Using bool flags was slower than int with the Digital Mars D compiler as of last year: http://www.digitalmars.com/d/archives/digitalmars/D/opEquals_needs_to_return_bool_71813.html (D is a lot like C++, but abandons full C backwards compat to define some nice new semantics, and good support for template metaprogramming. e.g. "static if" or "static assert" instead of template hacks or cpp macros. I'd really like to give D a try sometime. :)

For data structures, it can make sense, e.g. if you want to pack a couple flags before an int and then some doubles in a struct you're going to have quite a lot of.

0
votes

Based on your link to MS' explanation, it appears that if the value is merely 1 or 0, there is not performance hit, but if it's any other non-0 value that a comparison must be built at compile time?

0
votes

In C++ a bool ISA int with only two values 0 = false, 1 = true. The compiler only has to check one bit. To be perfectly clear, true != 0, so any int can override bool, it just cost processing cycles to do so.

By using a long as in the code sample, you are forcing a lot more bit checks, which will cause a performance hit.

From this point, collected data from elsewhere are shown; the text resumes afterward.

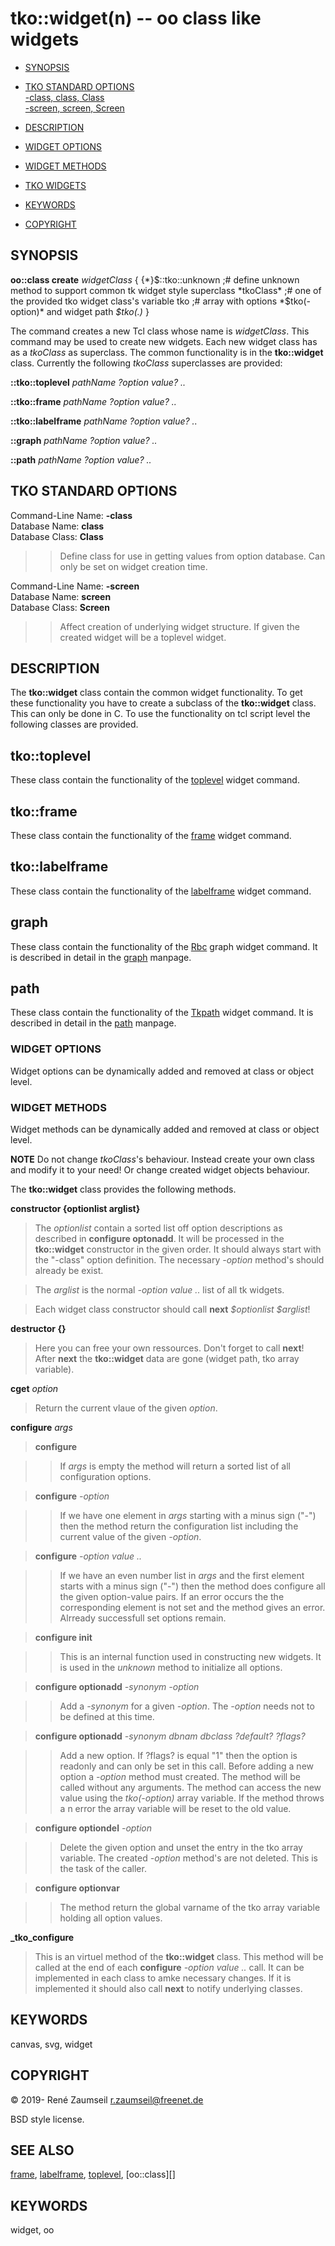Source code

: # tko::widget(n) -- oo class like widgets

*   [SYNOPSIS](#SYNOPSIS)
*   [TKO STANDARD OPTIONS](#TKO-STANDARD-OPTIONS)  
  [-class, class, Class](#-class)  
  [-screen, screen, Screen](#-screen)  
*   [DESCRIPTION](#DESCRIPTION)  
*   [WIDGET OPTIONS](#WIDGET-OPTIONS)  
*   [WIDGET METHODS](#WIDGET-METHODS)  
*   [TKO WIDGETS](#TKO-WIDGETS)  

*   [KEYWORDS](#KEYWORDS)  
*   [COPYRIGHT](#COPYRIGHT)  

<a name="SYNOPSIS"></a>
## SYNOPSIS

**oo::class create** *widgetClass* {
  {\*}$::tko::unknown ;# define unknown method to support common tk widget style
  superclass *tkoClass* ;# one of the provided tko widget class's
  variable tko ;# array with options *$tko(-option)* and widget path *$tko(.)*
}

The command creates a new Tcl class whose name is *widgetClass*. This command may be used to create new widgets. Each new widget class has as a *tkoClass* as superclass. The common functionality is in the **tko::widget** class. Currently the following *tkoClass* superclasses are provided:

**::tko::toplevel** *pathName ?option value? ..*

**::tko::frame** *pathName ?option value? ..*

**::tko::labelframe** *pathName ?option value? ..*

**::graph** *pathName ?option value? ..*

**::path** *pathName ?option value? ..*

<a name="TKO-STANDARD-OPTIONS"></a>
## TKO STANDARD OPTIONS

<a name="-class"></a>
Command-Line Name: **-class**  
Database Name: **class**  
Database Class: **Class**

> > Define class for use in getting values from option database. Can only be set on widget creation time.

<a name="-screen"></a>
Command-Line Name: **-screen**  
Database Name: **screen**  
Database Class: **Screen**

> > Affect creation of underlying widget structure. If given the created widget will be a toplevel widget.

<a name="DESCRIPTION"></a>
## DESCRIPTION

The **tko::widget** class contain the common widget functionality. To get these functionality you have to create a subclass of the **tko::widget** class. This can only be done in C. To use the functionality on tcl script level the following classes are provided.

<a name="tko-toplevel"></a>
## tko::toplevel

These class contain the functionality of the [toplevel][] widget command.

<a name="tko-frame"></a>
## tko::frame

These class contain the functionality of the [frame][] widget command.

<a name="tko-labelframe"></a>
## tko::labelframe

These class contain the functionality of the [labelframe][] widget command.

<a name="tko-graph"></a>
## graph

These class contain the functionality of the [Rbc][] graph widget command. It is described in detail in the [graph][] manpage.

<a name="tko-path"></a>
## path

These class contain the functionality of the [Tkpath][] widget command. It is described in detail in the [path][] manpage.

<a name="WIDGET-OPTIONS"></a>
### WIDGET OPTIONS

Widget options can be dynamically added and removed at class or object level.

<a name="WIDGET-METHODS"></a>
### WIDGET METHODS

Widget methods can be dynamically added and removed at class or object level.

**NOTE** Do not change *tkoClass*'s behaviour. Instead create your own class and modify it to your need! Or change created widget objects behaviour.

The **tko::widget** class provides the following methods.

<a name="method-constructor"></a>
**constructor {optionlist arglist}**

> The *optionlist* contain a sorted list off option descriptions as described in **configure optonadd**. It will be processed in the **tko::widget** constructor in the given order. It should always start with the "-class" option definition. The necessary *-option* method's should already be exist.

> The *arglist* is the normal *-option value ..* list of all tk widgets.

> Each widget class constructor should call **next** *$optionlist $arglist*!


<a name="method-destructor"></a>
**destructor {}**

> Here you can free your own ressources. Don't forget to call **next**! After **next** the **tko::widget** data are gone (widget path, tko array variable).

<a name="method-cget"></a>
**cget** *option*

> Return the current vlaue of the given *option*.

<a name="method-configure"></a>
**configure** *args*

> **configure**

> > If *args* is empty the method will return a sorted list of all configuration options.

> **configure** *-option*

> > If we have one element in *args* starting with a minus sign ("-") then the method return the configuration list including the current value of the given *-option*.

> **configure** *-option value ..*

> > If we have an even number list in *args* and the first element starts with a minus sign ("-") then the method does configure all the given option-value pairs. If an error occurs the the corresponding element is not set and the method gives an error. Alrready successfull set options remain.

> **configure init**

> > This is an internal function used in constructing new widgets. It is used in the *unknown* method to initialize all options.

> **configure optionadd** *-synonym -option*

> > Add a *-synonym* for a given *-option*. The *-option* needs not to be defined at this time.

> **configure optionadd** *-synonym dbnam dbclass ?default? ?flags?*

> > Add a new option. If ?flags? is equal "1" then the option is readonly and can only be set in this call. Before adding a new option a *-option* method must created. The method will be called without any arguments. The method can access the new value using the *tko(-option)* array variable. If the method throws a n error the array variable will be reset to the old value.

> **configure optiondel** *-option*

> > Delete the given option and unset the entry in the tko array variable. The created *-option* method's are not deleted. This is the task of the caller.

> **configure optionvar**

> > The method return the global varname of the tko array variable holding all option values.

<a name="method-cget"></a>
**_tko_configure**

> This is an virtuel method of the **tko::widget** class. This method will be called at the end of each **configure** *-option value ..* call. It can be implemented in each class to amke necessary changes. If it is implemented it should also call **next** to notify underlying classes.

<a name="KEYWORDS"></a>
## KEYWORDS

canvas, svg, widget

<a name="COPYRIGHT"></a>
## COPYRIGHT

&copy; 2019- René Zaumseil <r.zaumseil@freenet.de>

BSD style license.

<a name="SEE-ALSO"></a>
## SEE ALSO

[frame][], [labelframe][], [toplevel][], [oo::class][]

<a name="KEYWORDS"></a>
## KEYWORDS

widget, oo

[options]: options.htm
[frame]: frame.htm
[labelframe]: labelframe.htm
[toplevel]: toplevel.htm
[graph]: graph.htm
[path]: path.htm
[Tkpath]: <https://sourceforge.net/projects/tclbitprint/>
[Rbc]: <https://sourceforge.net/projects/rbctoolkit/>


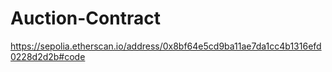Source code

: # Auction-Contract
https://sepolia.etherscan.io/address/0x8bf64e5cd9ba11ae7da1cc4b1316efd0228d2d2b#code
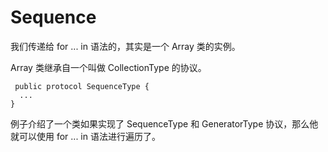 # Sequence

我们传递给 for ... in 语法的，其实是一个 Array 类的实例。

 Array 类继承自一个叫做 CollectionType 的协议。
 
	 public protocol SequenceType {
	  ...
	}
 
 例子介绍了一个类如果实现了 SequenceType 和 GeneratorType 协议，那么他就可以使用 for ... in 语法进行遍历了。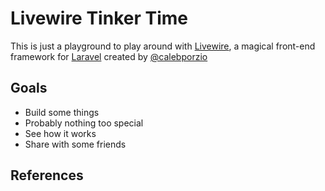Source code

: # Livewire Tinker Time
This is just a playground to play around with [Livewire](https://github.com/calebporzio/livewire), a magical front-end framework for [Laravel](https://github.com/laravel/laravel) created by [@calebporzio](https://github.com/calebporzio)

## Goals
- Build some things
- Probably nothing too special
- See how it works
- Share with some friends

## References

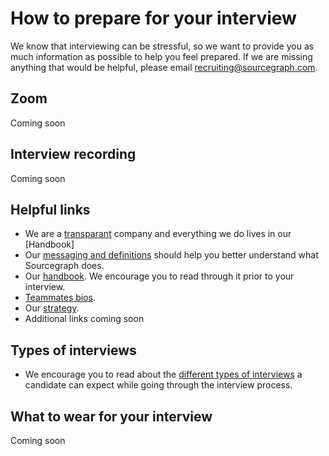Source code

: # How to prepare for your interview

We know that interviewing can be stressful, so we want to provide you as much information as possible to help you feel prepared. If we are missing anything that would be helpful, please email recruiting@sourcegraph.com.

## Zoom

Coming soon

## Interview recording

Coming soon

## Helpful links

- We are a [transparant](../marketing/messaging.md) company and everything we do lives in our [Handbook]
- Our [messaging and definitions](../marketing/messaging.md) should help you better understand what Sourcegraph does.
- Our [handbook](https://handbook.sourcegraph.com). We encourage you to read through it prior to your interview.
- [Teammates bios](../team/index.md).
- Our [strategy](../company/strategy/index.md).
- Additional links coming soon

## Types of interviews

- We encourage you to read about the [different types of interviews](./types_of_interviews.md) a candidate can expect while going through the interview process.

## What to wear for your interview

Coming soon
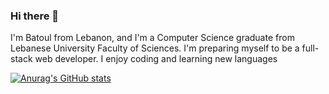### Hi there 👋

I'm Batoul from Lebanon, and I'm a Computer Science graduate from Lebanese University Faculty of Sciences. I'm preparing myself to be a full-stack web developer. I enjoy coding and learning new languages

[![Anurag's GitHub stats](https://github-readme-stats.vercel.app/api?username=BatoulHamdan)](https://github.com/anuraghazra/github-readme-stats)

<!--
**BatoulHamdan/BatoulHamdan** is a ✨ _special_ ✨ repository because its `README.md` (this file) appears on your GitHub profile.
Here are some ideas to get you started:

- 🔭 I’m currently working on ...
- 🌱 I’m currently learning ...
- 👯 I’m looking to collaborate on ...
- 🤔 I’m looking for help with ...
- 💬 Ask me about ...
- 📫 How to reach me: ...
- 😄 Pronouns: ...
- ⚡ Fun fact: ...
-->


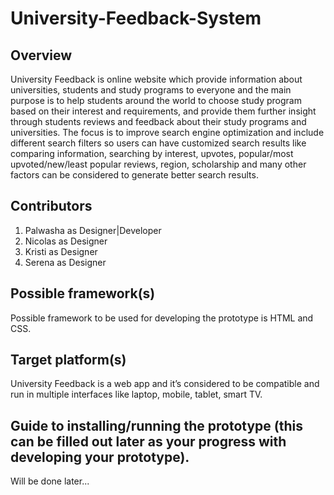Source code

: # University-Feedback-System
## Overview
University Feedback is online website which provide information about universities, students and study programs to everyone and the main purpose is to help students around the world to choose study program based on their interest and requirements, and provide them further insight through students reviews and feedback about their study programs and universities. The focus is to improve search engine optimization and include different search filters so users can have customized search results like comparing information, searching by interest, upvotes, popular/most upvoted/new/least popular reviews, region, scholarship and many other factors can be considered to generate better search results. 
## Contributors
1. Palwasha as Designer|Developer
2. Nicolas as Designer
3. Kristi as Designer
4. Serena as Designer
## Possible framework(s)
Possible framework to be used for developing the prototype is HTML and CSS.
## Target platform(s) 
University Feedback is a web app and it’s considered to be compatible and run in multiple interfaces like laptop, mobile, tablet, smart TV.
## Guide to installing/running the prototype (this can be filled out later as your progress with developing your prototype). 
Will be done later...
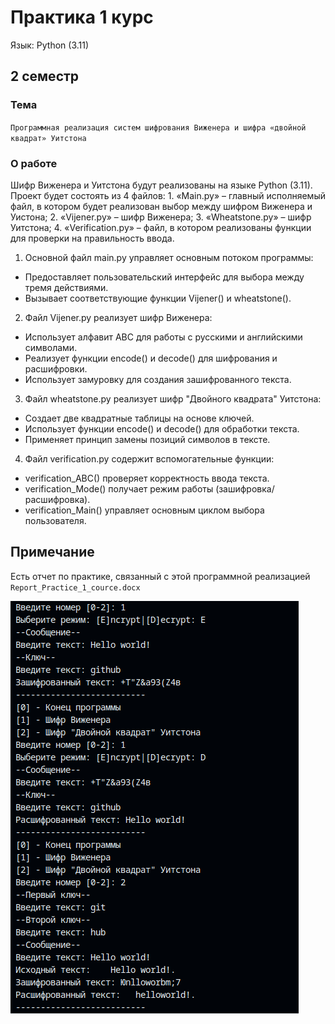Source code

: 
# Практика 1 курс

Язык: Python (3.11)

## 2 семестр

### Тема

`Программная реализация систем шифрования Виженера и шифра «двойной квадрат» Уитстона`

### О работе
Шифр Виженера и Уитстона будут реализованы на языке Python (3.11). Проект будет состоять из 4 файлов:
    1. «Main.py» – главный исполняемый файл, в котором будет реализован выбор между шифром Виженера и Уистона;
    2. «Vijener.py» – шифр Виженера;
    3. «Wheatstone.py» – шифр Уитстона;
    4. «Verification.py» – файл, в котором реализованы функции для проверки на правильность ввода.


1. Основной файл main.py управляет основным потоком программы:
- Предоставляет пользовательский интерфейс для выбора между тремя действиями.
- Вызывает соответствующие функции Vijener() и wheatstone().
2. Файл Vijener.py реализует шифр Виженера:
- Использует алфавит ABC для работы с русскими и английскими символами.
- Реализует функции encode() и decode() для шифрования и расшифровки.
- Использует замуровку для создания зашифрованного текста.
3. Файл wheatstone.py реализует шифр "Двойного квадрата" Уитстона:
- Создает две квадратные таблицы на основе ключей.
- Использует функции encode() и decode() для обработки текста.
- Применяет принцип замены позиций символов в тексте.
4. Файл verification.py содержит вспомогательные функции:
- verification_ABC() проверяет корректность ввода текста.
- verification_Mode() получает режим работы (зашифровка/расшифровка).
- verification_Main() управляет основным циклом выбора пользователя.

## Примечание

Есть отчет по практике, связанный с этой программной реализацией `Report_Practice_1_cource.docx`

![image](https://github.com/Kikuzawa/DSTU_VKB/blob/main/Practice_1_course/screenshot/screenshot_14122024_092218.png)


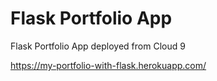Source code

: # Flask Portfolio App 
Flask Portfolio App  deployed from Cloud 9

https://my-portfolio-with-flask.herokuapp.com/
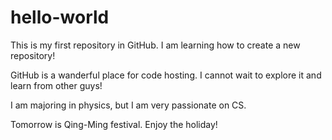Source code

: # hello-world

This is my first repository in GitHub. I am learning how to create a new repository!

GitHub is a wanderful place for code hosting. I cannot wait to explore it and learn from other guys!

I am majoring in physics, but I am very passionate on CS.

Tomorrow is Qing-Ming festival. Enjoy the holiday!

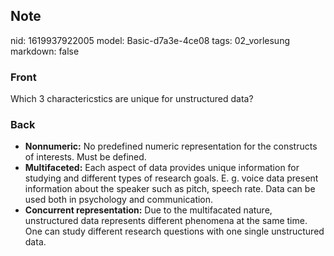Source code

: ## Note
nid: 1619937922005
model: Basic-d7a3e-4ce08
tags: 02_vorlesung
markdown: false

### Front
Which 3 charactericstics are unique for unstructured data?

### Back
<div>
  <div>
    <ul>
      <li><strong>Nonnumeric:</strong> No predefined numeric
      representation for the constructs of interests. Must be
      defined.
      <li><strong>Multifaceted:</strong> Each aspect of data
      provides unique information for studying and different types
      of research goals. E. g. voice data present information about
      the speaker such as pitch, speech rate. Data can be used both
      in psychology and communication.
      <li><strong>Concurrent representation:</strong> Due to the
      multifacated nature, unstructured data represents different
      phenomena at the same time. One can study different research
      questions with one single unstructured data.
    </ul>
  </div>
</div>
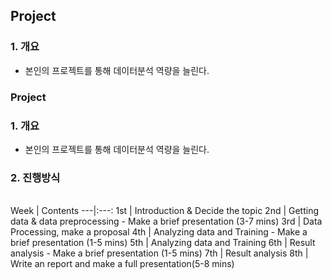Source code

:## Project

### 1. 개요
- 본인의 프로젝트를 통해 데이터분석 역량을 늘린다. <br>

### Project

### 1. 개요
- 본인의 프로젝트를 통해 데이터분석 역량을 늘린다. <br>

### 2. 진행방식
<br>
Week | Contents
---|:---:
1st | Introduction & Decide the topic
2nd | Getting data & data preprocessing - Make a brief presentation (3-7 mins)
3rd | Data Processing, make a proposal
4th | Analyzing data and Training - Make a brief presentation (1-5 mins)
5th | Analyzing data and Training
6th | Result analysis - Make a brief presentation (1-5 mins)
7th | Result analysis
8th | Write an report and make a full presentation(5-8 mins)
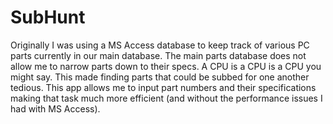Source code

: # SubHunt

Originally I was using a MS Access database to keep track of various PC parts currently in our main database.  The main parts database does not allow me to narrow parts down to their specs.  A CPU is a CPU is a CPU you might say.  This made finding parts that could be subbed for one another tedious.  This app allows me to input part numbers and their specifications making that task much more efficient (and without the performance issues I had with MS Access).

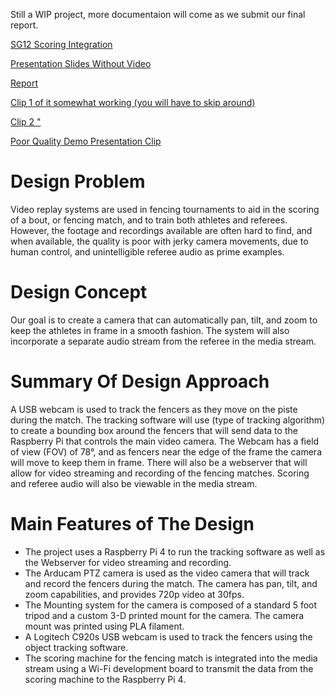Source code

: Still a WIP project, more documentaion will come as we submit our final report.

[SG12 Scoring Integration](https://github.com/UAHFencingClub/SG12_SerialInterface)

[Presentation Slides Without Video](https://files.kn4vhm.com/FencingVideoTrackerResources/FinalPresention.pdf)

[Report](https://files.kn4vhm.com/FencingVideoTrackerResources/FinalReport.pdf)

[Clip 1 of it somewhat working (you will have to skip around)](https://www.youtube.com/watch?v=ooR0VwDBqUM)

[Clip 2 "](https://www.youtube.com/watch?v=wDaxYfE9l1I)

[Poor Quality Demo Presentation Clip](https://files.kn4vhm.com/FencingVideoTrackerResources/EE494_Demo_ForPublicRelease.mp4)

# Design Problem

Video replay systems are used in fencing tournaments to aid in the scoring of a bout, or fencing match, and to train both athletes and referees. However, the footage and recordings available are often hard to find, and when available, the quality is poor with jerky camera movements, due to human control, and unintelligible referee audio as prime examples.


# Design Concept

Our goal is to create a camera that can automatically pan, tilt, and zoom to keep the athletes in frame in a smooth fashion. The system will also incorporate a separate audio stream from the referee in the media stream.


# Summary Of Design Approach

A USB webcam is used to track the fencers as they move on the piste during the match. The tracking software will use (type of tracking algorithm) to create a bounding box around the fencers that will send data to the Raspberry Pi that controls the main video camera. The Webcam has a field of view (FOV) of 78°, and as fencers near the edge of the frame the camera will move to keep them in frame. There will also be a webserver that will allow for video streaming and recording of the fencing matches. Scoring and referee audio will also be viewable in the media stream.


# Main Features of The Design

- The project uses a Raspberry Pi 4 to run the tracking software as well as the Webserver for video streaming and recording. 
- The Arducam PTZ camera is used as the video camera that will track and record the fencers during the match. The camera has pan, tilt, and zoom capabilities, and provides 720p video at 30fps.
- The Mounting system for the camera is composed of a standard 5 foot tripod and a custom 3-D printed mount for the camera. The camera mount was printed using PLA filament.
- A Logitech C920s USB webcam is used to track the fencers using the object tracking software.
- The scoring machine for the fencing match is integrated into the media stream using a Wi-Fi development board to transmit the data from the scoring machine to the Raspberry Pi 4.
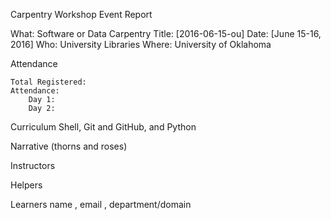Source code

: Carpentry Workshop Event Report

What: 	Software or Data Carpentry 
Title:	[2016-06-15-ou]
Date:	[June 15-16, 2016]
Who:	University Libraries
Where:	University of Oklahoma

Attendance

	Total Registered:
	Attendance:
		Day 1:	
		Day 2:	


Curriculum
	Shell, Git and GitHub, and Python

Narrative (thorns and roses)


Instructors
	

Helpers
	
Learners
	name , email , department/domain





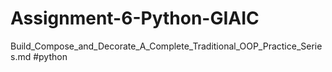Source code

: # Assignment-6-Python-GIAIC
Build_Compose_and_Decorate_A_Complete_Traditional_OOP_Practice_Series.md #python
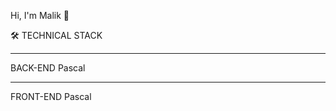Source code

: Hi, I'm Malik 👋


🛠 TECHNICAL STACK

------------------------------------------------------------------------

BACK-END
Pascal

-------------------------------------------------------------------------
FRONT-END 
Pascal


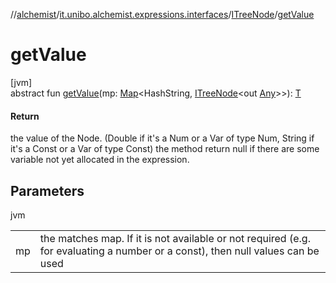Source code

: //[alchemist](../../../index.md)/[it.unibo.alchemist.expressions.interfaces](../index.md)/[ITreeNode](index.md)/[getValue](get-value.md)

# getValue

[jvm]\
abstract fun [getValue](get-value.md)(mp: [Map](https://docs.oracle.com/javase/8/docs/api/java/util/Map.html)<HashString, [ITreeNode](index.md)<out [Any](https://kotlinlang.org/api/latest/jvm/stdlib/kotlin/-any/index.html)>>): [T](index.md)

#### Return

the value of the Node. (Double if it's a Num or a Var of type Num, String if it's a Const or a Var of type Const) the method return null if there are some variable not yet allocated in the expression.

## Parameters

jvm

| | |
|---|---|
| mp | the matches map. If it is not available or not required (e.g. for evaluating a number or a const), then null values can be used |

No this is not premature optimization, it is quite crazy to use code that takes more processing time across the board. This is simply good coding practice.

0
votes

Unless you're writing code for a really critical inner loop (simulator core, ray-tracer, etc.) there is no point in worrying about any performance hits in this case. There are other more important things to worry about in your code (and other more significant performance traps lurking, I'm sure).

0
votes

Microsoft's explanation seems to be that what they're trying to say is:

Hey, if you're using an int, but are only storing true or false information in it, make it a bool!

I'm skeptical about how much would be gained performance-wise, but MS may have found that there was some gain (for their use, anyway). Microsoft's code does tend to run an awful lot, so maybe they've found the micro-optimization to be worthwhile. I believe that a fair bit of what goes into the MS compiler is to support stuff they find useful themselves (only makes sense, right?).

And you get rid of some dirty, little casts to boot.

-1
votes

I don't think performance is the issue here. The reason you get a warning is that information is lost during conversion from int to bool.